Source texts of formatted documents:
═══
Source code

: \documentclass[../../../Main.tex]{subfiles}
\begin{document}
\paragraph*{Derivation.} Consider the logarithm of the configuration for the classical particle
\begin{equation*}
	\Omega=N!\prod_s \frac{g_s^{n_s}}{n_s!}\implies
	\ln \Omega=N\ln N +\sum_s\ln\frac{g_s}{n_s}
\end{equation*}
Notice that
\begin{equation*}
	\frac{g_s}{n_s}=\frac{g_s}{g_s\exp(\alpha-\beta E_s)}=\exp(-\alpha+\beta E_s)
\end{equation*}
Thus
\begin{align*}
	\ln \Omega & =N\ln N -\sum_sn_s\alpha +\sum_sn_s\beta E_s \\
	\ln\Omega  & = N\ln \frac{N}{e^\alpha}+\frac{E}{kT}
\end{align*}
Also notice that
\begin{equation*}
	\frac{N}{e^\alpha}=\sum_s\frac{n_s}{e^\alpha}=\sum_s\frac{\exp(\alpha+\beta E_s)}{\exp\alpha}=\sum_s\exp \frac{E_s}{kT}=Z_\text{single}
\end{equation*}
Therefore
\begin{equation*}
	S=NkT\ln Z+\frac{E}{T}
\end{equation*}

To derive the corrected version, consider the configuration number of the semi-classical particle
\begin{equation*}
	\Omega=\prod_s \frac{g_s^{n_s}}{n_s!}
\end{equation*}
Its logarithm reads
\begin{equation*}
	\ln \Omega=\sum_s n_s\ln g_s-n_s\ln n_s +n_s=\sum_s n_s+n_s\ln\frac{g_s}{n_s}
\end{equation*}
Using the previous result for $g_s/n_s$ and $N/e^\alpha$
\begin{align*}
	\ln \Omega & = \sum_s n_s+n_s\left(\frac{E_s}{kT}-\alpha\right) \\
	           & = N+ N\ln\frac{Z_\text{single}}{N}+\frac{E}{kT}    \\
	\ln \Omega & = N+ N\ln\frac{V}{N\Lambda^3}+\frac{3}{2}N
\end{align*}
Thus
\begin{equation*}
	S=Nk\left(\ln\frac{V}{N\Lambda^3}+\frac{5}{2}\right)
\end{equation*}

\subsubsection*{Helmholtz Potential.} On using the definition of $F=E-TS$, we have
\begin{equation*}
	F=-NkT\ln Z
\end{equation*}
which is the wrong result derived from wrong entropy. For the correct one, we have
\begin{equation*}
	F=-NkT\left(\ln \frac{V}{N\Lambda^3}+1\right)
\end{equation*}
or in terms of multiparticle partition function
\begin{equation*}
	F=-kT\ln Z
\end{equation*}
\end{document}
═══
▶ **What to work on**
Copy out all of the records, keeping every line identical.

▶ **Answer space**
Source code

: \documentclass[../../../Main.tex]{subfiles}
\begin{document}
\paragraph*{Derivation.} Consider the logarithm of the configuration for the classical particle
\begin{equation*}
	\Omega=N!\prod_s \frac{g_s^{n_s}}{n_s!}\implies
	\ln \Omega=N\ln N +\sum_s\ln\frac{g_s}{n_s}
\end{equation*}
Notice that
\begin{equation*}
	\frac{g_s}{n_s}=\frac{g_s}{g_s\exp(\alpha-\beta E_s)}=\exp(-\alpha+\beta E_s)
\end{equation*}
Thus
\begin{align*}
	\ln \Omega & =N\ln N -\sum_sn_s\alpha +\sum_sn_s\beta E_s \\
	\ln\Omega  & = N\ln \frac{N}{e^\alpha}+\frac{E}{kT}
\end{align*}
Also notice that
\begin{equation*}
	\frac{N}{e^\alpha}=\sum_s\frac{n_s}{e^\alpha}=\sum_s\frac{\exp(\alpha+\beta E_s)}{\exp\alpha}=\sum_s\exp \frac{E_s}{kT}=Z_\text{single}
\end{equation*}
Therefore
\begin{equation*}
	S=NkT\ln Z+\frac{E}{T}
\end{equation*}

To derive the corrected version, consider the configuration number of the semi-classical particle
\begin{equation*}
	\Omega=\prod_s \frac{g_s^{n_s}}{n_s!}
\end{equation*}
Its logarithm reads
\begin{equation*}
	\ln \Omega=\sum_s n_s\ln g_s-n_s\ln n_s +n_s=\sum_s n_s+n_s\ln\frac{g_s}{n_s}
\end{equation*}
Using the previous result for $g_s/n_s$ and $N/e^\alpha$
\begin{align*}
	\ln \Omega & = \sum_s n_s+n_s\left(\frac{E_s}{kT}-\alpha\right) \\
	           & = N+ N\ln\frac{Z_\text{single}}{N}+\frac{E}{kT}    \\
	\ln \Omega & = N+ N\ln\frac{V}{N\Lambda^3}+\frac{3}{2}N
\end{align*}
Thus
\begin{equation*}
	S=Nk\left(\ln\frac{V}{N\Lambda^3}+\frac{5}{2}\right)
\end{equation*}

\subsubsection*{Helmholtz Potential.} On using the definition of $F=E-TS$, we have
\begin{equation*}
	F=-NkT\ln Z
\end{equation*}
which is the wrong result derived from wrong entropy. For the correct one, we have
\begin{equation*}
	F=-NkT\left(\ln \frac{V}{N\Lambda^3}+1\right)
\end{equation*}
or in terms of multiparticle partition function
\begin{equation*}
	F=-kT\ln Z
\end{equation*}
\end{document}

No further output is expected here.